Exercise:
In your answer, repeat each line of the data exactly.
§ §
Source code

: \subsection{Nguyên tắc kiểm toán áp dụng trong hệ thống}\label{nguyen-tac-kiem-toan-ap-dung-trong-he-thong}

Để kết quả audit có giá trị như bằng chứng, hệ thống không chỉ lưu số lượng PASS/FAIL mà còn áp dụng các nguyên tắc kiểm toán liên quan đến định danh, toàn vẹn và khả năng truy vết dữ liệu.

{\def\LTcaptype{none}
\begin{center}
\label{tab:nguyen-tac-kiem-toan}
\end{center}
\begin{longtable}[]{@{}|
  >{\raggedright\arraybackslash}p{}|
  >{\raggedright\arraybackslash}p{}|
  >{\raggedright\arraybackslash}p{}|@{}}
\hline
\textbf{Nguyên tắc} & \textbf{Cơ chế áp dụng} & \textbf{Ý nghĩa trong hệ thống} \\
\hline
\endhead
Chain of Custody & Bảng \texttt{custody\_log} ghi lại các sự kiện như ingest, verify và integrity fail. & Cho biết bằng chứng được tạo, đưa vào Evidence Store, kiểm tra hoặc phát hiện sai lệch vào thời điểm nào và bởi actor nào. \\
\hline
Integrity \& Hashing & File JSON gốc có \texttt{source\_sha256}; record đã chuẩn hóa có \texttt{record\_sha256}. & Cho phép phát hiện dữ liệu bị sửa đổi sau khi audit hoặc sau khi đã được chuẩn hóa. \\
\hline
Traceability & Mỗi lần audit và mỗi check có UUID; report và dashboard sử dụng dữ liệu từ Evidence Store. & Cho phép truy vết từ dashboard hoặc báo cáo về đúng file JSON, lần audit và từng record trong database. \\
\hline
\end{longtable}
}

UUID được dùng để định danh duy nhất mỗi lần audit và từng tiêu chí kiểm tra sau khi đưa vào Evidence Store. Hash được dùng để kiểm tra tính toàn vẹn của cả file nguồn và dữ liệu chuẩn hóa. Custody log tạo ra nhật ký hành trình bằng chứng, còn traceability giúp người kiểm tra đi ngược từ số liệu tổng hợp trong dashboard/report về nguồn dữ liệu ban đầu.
§ §
Response:
Source code

: \subsection{Nguyên tắc kiểm toán áp dụng trong hệ thống}\label{nguyen-tac-kiem-toan-ap-dung-trong-he-thong}

Để kết quả audit có giá trị như bằng chứng, hệ thống không chỉ lưu số lượng PASS/FAIL mà còn áp dụng các nguyên tắc kiểm toán liên quan đến định danh, toàn vẹn và khả năng truy vết dữ liệu.

{\def\LTcaptype{none}
\begin{center}
\label{tab:nguyen-tac-kiem-toan}
\end{center}
\begin{longtable}[]{@{}|
  >{\raggedright\arraybackslash}p{}|
  >{\raggedright\arraybackslash}p{}|
  >{\raggedright\arraybackslash}p{}|@{}}
\hline
\textbf{Nguyên tắc} & \textbf{Cơ chế áp dụng} & \textbf{Ý nghĩa trong hệ thống} \\
\hline
\endhead
Chain of Custody & Bảng \texttt{custody\_log} ghi lại các sự kiện như ingest, verify và integrity fail. & Cho biết bằng chứng được tạo, đưa vào Evidence Store, kiểm tra hoặc phát hiện sai lệch vào thời điểm nào và bởi actor nào. \\
\hline
Integrity \& Hashing & File JSON gốc có \texttt{source\_sha256}; record đã chuẩn hóa có \texttt{record\_sha256}. & Cho phép phát hiện dữ liệu bị sửa đổi sau khi audit hoặc sau khi đã được chuẩn hóa. \\
\hline
Traceability & Mỗi lần audit và mỗi check có UUID; report và dashboard sử dụng dữ liệu từ Evidence Store. & Cho phép truy vết từ dashboard hoặc báo cáo về đúng file JSON, lần audit và từng record trong database. \\
\hline
\end{longtable}
}

UUID được dùng để định danh duy nhất mỗi lần audit và từng tiêu chí kiểm tra sau khi đưa vào Evidence Store. Hash được dùng để kiểm tra tính toàn vẹn của cả file nguồn và dữ liệu chuẩn hóa. Custody log tạo ra nhật ký hành trình bằng chứng, còn traceability giúp người kiểm tra đi ngược từ số liệu tổng hợp trong dashboard/report về nguồn dữ liệu ban đầu.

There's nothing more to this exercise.